Your goal: In the material below, find the line containing "## Vai trò của luật pháp" and the line containing "một (Galatians 3:19-20).", then reproduce exactly both of them and every line between, and nothing else.
::: Records supplied :::
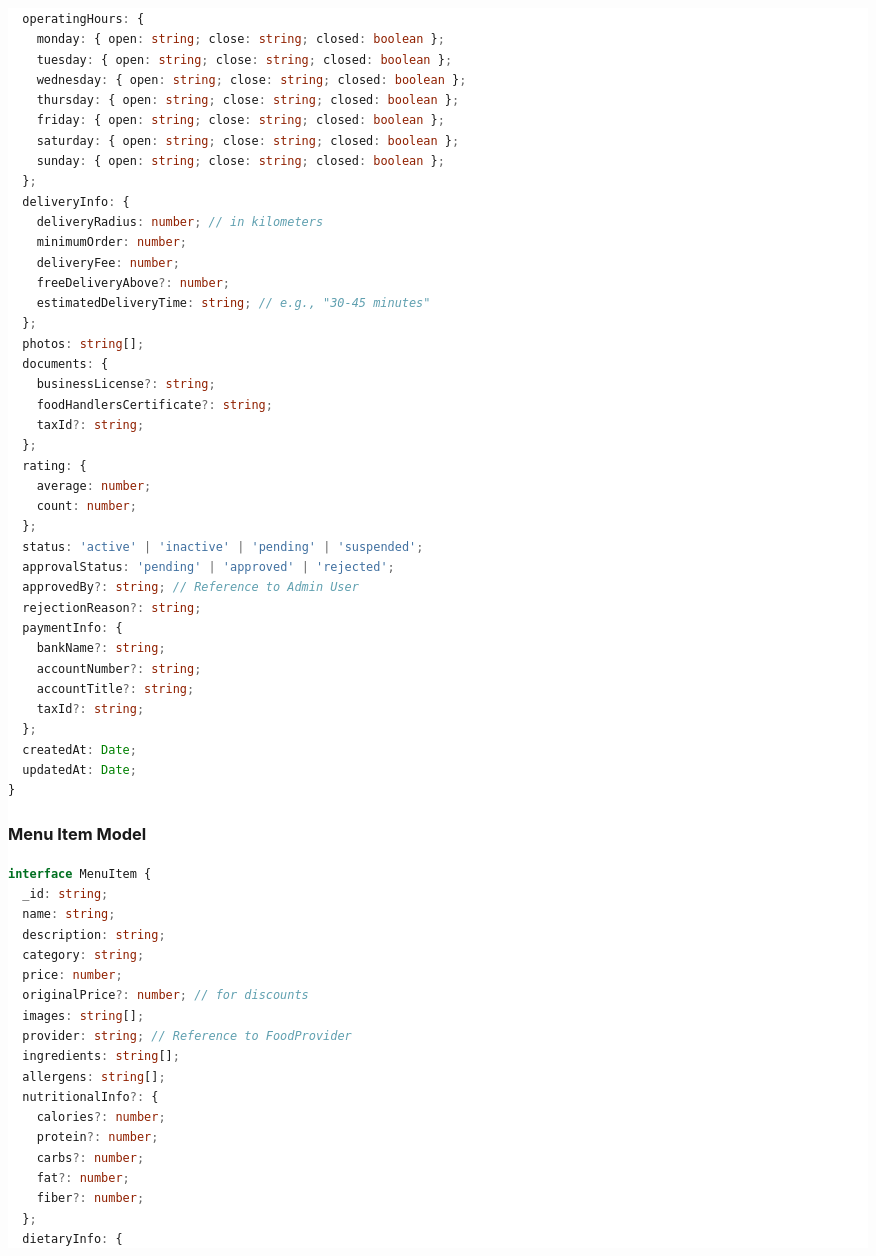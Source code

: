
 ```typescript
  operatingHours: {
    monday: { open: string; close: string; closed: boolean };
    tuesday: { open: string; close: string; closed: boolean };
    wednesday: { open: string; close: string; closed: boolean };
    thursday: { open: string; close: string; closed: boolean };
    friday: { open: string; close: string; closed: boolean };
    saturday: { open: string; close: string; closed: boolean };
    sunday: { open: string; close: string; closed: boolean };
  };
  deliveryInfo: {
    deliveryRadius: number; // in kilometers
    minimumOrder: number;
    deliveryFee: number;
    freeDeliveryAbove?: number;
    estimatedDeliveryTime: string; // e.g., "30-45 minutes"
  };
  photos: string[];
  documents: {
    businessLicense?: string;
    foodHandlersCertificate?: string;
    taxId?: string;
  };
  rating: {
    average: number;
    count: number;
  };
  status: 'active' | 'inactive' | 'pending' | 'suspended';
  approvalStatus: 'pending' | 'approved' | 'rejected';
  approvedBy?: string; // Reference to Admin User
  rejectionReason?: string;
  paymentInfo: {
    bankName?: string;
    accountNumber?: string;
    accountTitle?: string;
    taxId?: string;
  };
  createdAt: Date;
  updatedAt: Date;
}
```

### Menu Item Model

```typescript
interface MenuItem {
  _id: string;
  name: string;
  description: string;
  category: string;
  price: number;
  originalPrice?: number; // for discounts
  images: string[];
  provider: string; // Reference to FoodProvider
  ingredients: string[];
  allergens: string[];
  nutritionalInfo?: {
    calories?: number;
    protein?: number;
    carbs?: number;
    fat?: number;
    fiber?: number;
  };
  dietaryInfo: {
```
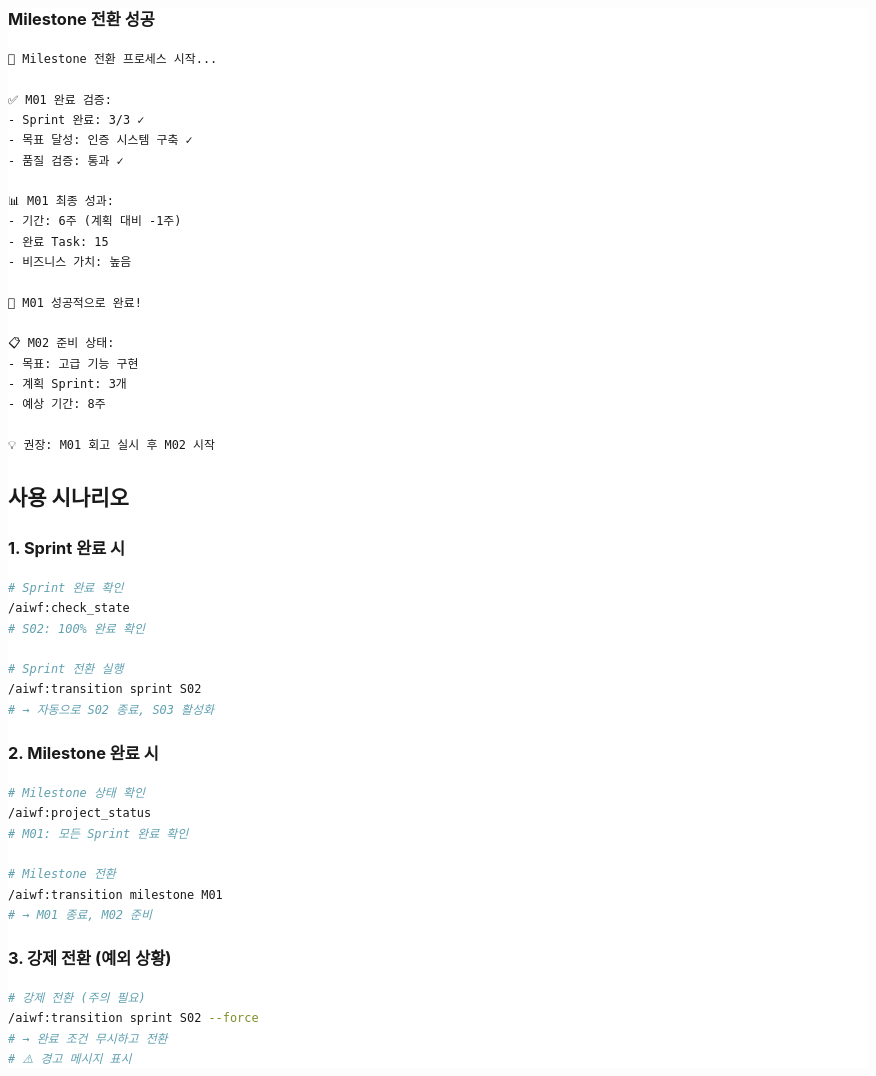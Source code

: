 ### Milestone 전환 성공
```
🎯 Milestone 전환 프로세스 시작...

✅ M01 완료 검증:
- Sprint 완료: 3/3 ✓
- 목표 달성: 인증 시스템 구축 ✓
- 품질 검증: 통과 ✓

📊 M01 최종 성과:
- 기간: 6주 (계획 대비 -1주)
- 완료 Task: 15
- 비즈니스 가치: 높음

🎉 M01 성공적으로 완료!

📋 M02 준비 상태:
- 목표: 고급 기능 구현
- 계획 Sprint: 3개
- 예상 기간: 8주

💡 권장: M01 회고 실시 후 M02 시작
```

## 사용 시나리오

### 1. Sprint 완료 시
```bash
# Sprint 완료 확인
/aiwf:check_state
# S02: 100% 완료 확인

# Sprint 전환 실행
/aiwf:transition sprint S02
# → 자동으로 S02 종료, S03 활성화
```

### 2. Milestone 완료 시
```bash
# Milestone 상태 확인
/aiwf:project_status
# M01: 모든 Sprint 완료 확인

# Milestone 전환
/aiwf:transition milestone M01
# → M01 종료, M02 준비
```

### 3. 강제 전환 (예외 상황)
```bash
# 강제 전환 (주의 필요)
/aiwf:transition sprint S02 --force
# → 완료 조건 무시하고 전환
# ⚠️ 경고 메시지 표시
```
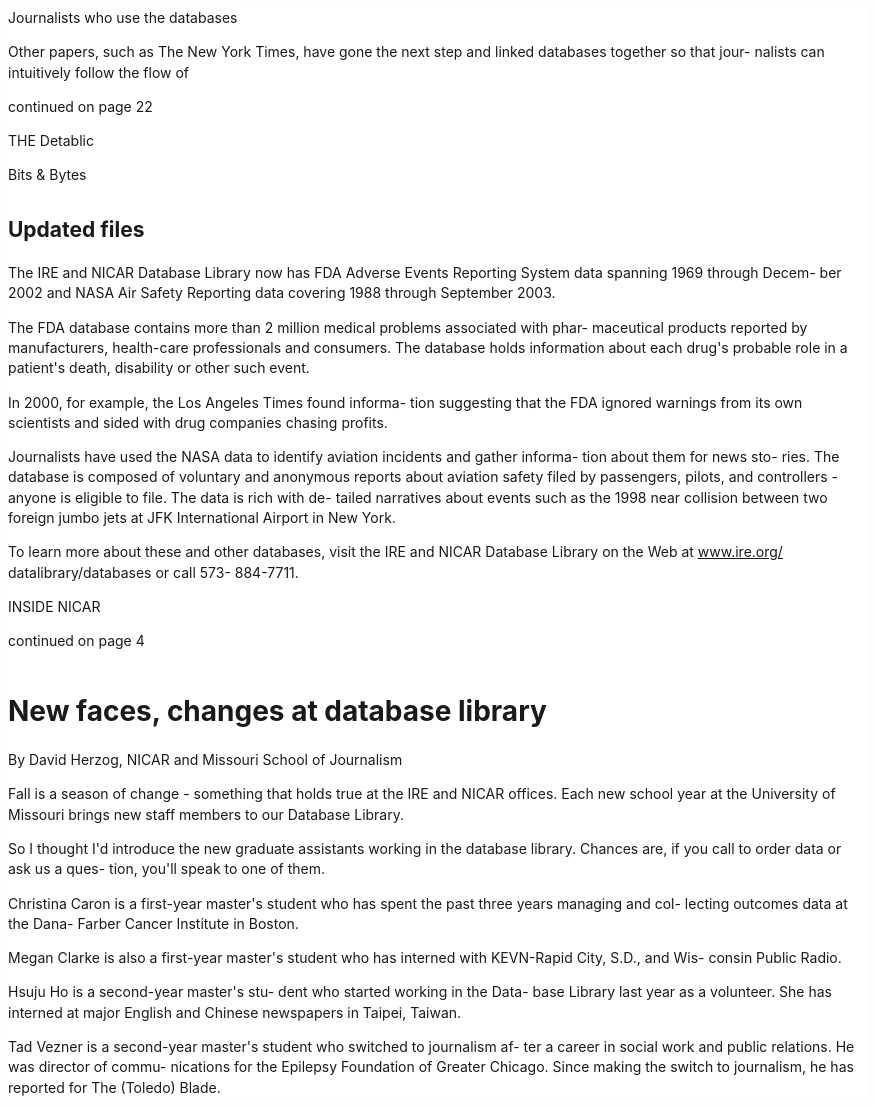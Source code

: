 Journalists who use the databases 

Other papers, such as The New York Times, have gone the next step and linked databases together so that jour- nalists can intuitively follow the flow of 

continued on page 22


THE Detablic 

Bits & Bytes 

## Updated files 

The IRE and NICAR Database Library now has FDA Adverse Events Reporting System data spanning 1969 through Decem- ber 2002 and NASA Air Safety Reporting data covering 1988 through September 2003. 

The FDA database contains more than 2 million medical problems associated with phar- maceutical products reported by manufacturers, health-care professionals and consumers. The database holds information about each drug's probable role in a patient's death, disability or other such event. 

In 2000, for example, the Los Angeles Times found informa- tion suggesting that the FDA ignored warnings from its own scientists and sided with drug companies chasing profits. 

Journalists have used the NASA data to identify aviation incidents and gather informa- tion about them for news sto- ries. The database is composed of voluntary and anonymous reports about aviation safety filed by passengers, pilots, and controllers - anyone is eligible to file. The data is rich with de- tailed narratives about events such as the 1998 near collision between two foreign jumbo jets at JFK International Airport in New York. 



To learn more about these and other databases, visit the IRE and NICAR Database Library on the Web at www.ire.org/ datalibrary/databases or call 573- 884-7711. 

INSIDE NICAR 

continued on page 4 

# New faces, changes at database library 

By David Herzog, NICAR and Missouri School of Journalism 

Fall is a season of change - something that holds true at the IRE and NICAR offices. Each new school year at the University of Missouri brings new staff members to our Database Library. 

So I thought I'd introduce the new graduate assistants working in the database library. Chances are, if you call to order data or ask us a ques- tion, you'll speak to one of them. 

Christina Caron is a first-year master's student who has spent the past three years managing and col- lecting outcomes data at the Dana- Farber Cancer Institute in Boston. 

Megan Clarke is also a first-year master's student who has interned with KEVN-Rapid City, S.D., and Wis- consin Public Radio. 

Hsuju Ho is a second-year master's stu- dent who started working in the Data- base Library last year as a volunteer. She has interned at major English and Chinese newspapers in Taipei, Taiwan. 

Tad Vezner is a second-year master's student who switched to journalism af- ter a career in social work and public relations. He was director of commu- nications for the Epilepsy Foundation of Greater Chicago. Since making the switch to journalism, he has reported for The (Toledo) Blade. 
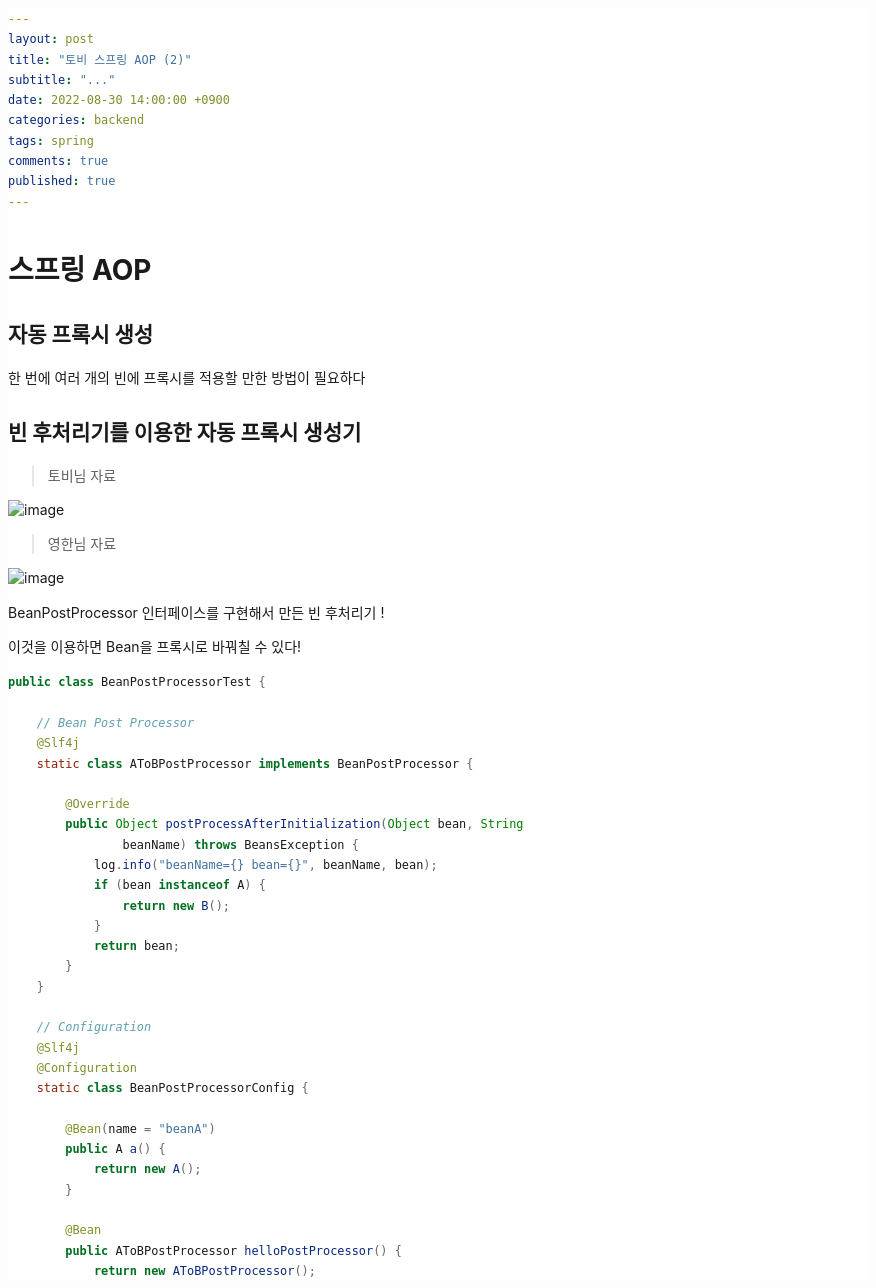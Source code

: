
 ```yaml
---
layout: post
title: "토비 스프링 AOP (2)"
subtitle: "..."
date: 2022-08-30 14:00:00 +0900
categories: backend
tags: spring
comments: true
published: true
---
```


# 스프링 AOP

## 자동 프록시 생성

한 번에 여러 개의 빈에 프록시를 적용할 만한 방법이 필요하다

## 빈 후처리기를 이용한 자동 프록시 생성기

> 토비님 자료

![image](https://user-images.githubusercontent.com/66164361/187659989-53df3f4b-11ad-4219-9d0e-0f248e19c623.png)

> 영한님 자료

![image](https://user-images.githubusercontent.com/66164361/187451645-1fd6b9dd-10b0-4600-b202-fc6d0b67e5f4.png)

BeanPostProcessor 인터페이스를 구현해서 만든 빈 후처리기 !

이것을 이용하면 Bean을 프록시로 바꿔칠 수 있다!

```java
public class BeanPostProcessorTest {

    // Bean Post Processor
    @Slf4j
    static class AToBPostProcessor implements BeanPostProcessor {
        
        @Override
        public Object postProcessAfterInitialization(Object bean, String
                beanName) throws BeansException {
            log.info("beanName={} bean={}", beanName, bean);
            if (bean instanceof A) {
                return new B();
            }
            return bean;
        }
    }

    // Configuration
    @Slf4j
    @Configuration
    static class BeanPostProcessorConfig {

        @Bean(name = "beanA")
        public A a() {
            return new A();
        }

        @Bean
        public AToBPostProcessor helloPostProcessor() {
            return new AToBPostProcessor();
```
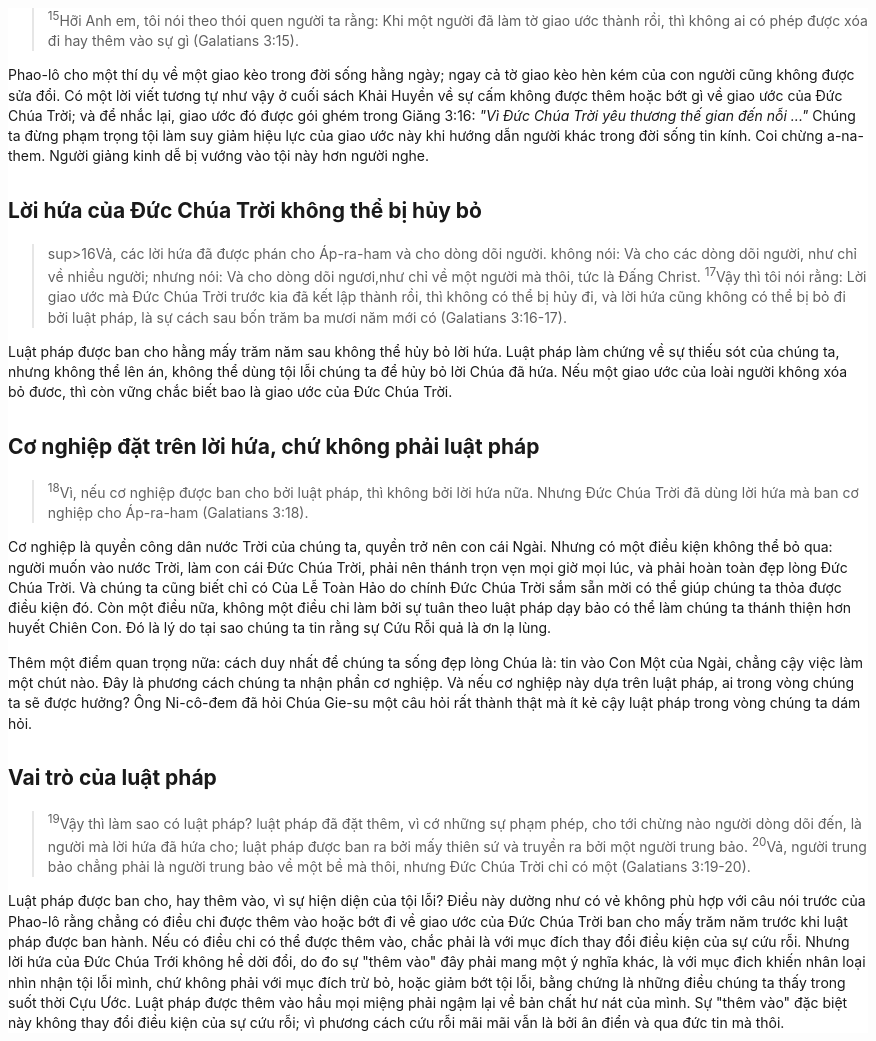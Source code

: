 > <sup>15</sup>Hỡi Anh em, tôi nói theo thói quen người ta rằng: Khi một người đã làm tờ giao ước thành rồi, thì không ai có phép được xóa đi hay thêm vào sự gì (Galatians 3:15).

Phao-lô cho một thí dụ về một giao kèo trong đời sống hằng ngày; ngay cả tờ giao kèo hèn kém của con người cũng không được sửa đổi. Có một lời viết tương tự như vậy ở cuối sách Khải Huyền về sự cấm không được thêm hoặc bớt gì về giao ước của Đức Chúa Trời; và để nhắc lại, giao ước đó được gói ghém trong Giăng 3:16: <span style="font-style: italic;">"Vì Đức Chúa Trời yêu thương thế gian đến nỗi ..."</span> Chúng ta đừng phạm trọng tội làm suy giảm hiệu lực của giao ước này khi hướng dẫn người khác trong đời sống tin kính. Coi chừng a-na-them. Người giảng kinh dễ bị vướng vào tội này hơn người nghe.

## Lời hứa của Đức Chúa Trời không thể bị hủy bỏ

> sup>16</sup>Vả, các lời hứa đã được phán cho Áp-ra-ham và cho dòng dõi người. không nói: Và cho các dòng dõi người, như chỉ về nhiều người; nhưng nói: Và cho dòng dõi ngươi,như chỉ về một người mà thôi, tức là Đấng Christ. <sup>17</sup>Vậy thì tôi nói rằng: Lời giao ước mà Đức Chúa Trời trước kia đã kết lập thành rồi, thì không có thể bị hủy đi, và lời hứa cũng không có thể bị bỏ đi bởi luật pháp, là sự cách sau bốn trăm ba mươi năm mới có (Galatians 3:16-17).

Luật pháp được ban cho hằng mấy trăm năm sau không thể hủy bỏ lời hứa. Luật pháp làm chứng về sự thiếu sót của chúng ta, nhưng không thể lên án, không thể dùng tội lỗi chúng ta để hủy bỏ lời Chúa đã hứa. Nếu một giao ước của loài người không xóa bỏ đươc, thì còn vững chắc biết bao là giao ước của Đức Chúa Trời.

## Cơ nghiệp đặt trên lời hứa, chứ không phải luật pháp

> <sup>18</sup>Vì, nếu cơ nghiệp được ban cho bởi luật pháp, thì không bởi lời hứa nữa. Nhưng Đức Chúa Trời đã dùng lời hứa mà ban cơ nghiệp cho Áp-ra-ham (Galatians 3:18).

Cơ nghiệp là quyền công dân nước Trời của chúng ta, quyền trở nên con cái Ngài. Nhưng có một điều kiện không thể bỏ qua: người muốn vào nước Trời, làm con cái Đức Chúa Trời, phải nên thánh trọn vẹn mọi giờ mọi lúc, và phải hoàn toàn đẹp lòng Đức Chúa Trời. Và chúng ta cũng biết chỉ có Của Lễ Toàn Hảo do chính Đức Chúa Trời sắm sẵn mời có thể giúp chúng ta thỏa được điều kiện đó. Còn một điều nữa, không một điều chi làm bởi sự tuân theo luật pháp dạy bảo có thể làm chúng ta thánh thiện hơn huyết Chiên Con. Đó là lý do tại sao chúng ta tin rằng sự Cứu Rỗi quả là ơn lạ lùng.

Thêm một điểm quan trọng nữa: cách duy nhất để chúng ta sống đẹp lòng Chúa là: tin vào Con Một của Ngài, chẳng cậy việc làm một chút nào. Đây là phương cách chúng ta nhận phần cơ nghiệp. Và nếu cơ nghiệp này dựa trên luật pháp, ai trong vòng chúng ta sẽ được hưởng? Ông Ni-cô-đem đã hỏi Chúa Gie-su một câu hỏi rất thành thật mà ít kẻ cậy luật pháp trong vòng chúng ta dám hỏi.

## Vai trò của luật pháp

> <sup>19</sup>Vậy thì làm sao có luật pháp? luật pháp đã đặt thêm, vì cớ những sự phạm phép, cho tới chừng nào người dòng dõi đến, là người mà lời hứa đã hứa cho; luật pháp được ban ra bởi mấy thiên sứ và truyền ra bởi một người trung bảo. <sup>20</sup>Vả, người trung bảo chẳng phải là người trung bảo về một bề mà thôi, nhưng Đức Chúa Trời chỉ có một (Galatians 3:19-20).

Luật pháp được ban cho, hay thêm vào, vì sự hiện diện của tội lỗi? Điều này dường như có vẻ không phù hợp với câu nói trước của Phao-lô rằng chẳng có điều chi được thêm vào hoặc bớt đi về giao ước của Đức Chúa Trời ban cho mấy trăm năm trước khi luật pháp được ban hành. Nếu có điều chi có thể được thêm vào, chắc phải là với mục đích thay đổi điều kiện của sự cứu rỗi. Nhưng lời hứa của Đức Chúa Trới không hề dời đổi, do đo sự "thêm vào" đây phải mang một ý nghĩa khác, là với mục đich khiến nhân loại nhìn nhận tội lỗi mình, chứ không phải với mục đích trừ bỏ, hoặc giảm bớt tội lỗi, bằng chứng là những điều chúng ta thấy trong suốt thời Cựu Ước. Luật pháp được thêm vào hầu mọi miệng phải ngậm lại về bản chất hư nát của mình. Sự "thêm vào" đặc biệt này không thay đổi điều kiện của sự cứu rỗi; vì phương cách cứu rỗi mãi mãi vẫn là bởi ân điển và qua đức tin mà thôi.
:::
Response to this exercise:
## Vai trò của luật pháp

> <sup>19</sup>Vậy thì làm sao có luật pháp? luật pháp đã đặt thêm, vì cớ những sự phạm phép, cho tới chừng nào người dòng dõi đến, là người mà lời hứa đã hứa cho; luật pháp được ban ra bởi mấy thiên sứ và truyền ra bởi một người trung bảo. <sup>20</sup>Vả, người trung bảo chẳng phải là người trung bảo về một bề mà thôi, nhưng Đức Chúa Trời chỉ có một (Galatians 3:19-20).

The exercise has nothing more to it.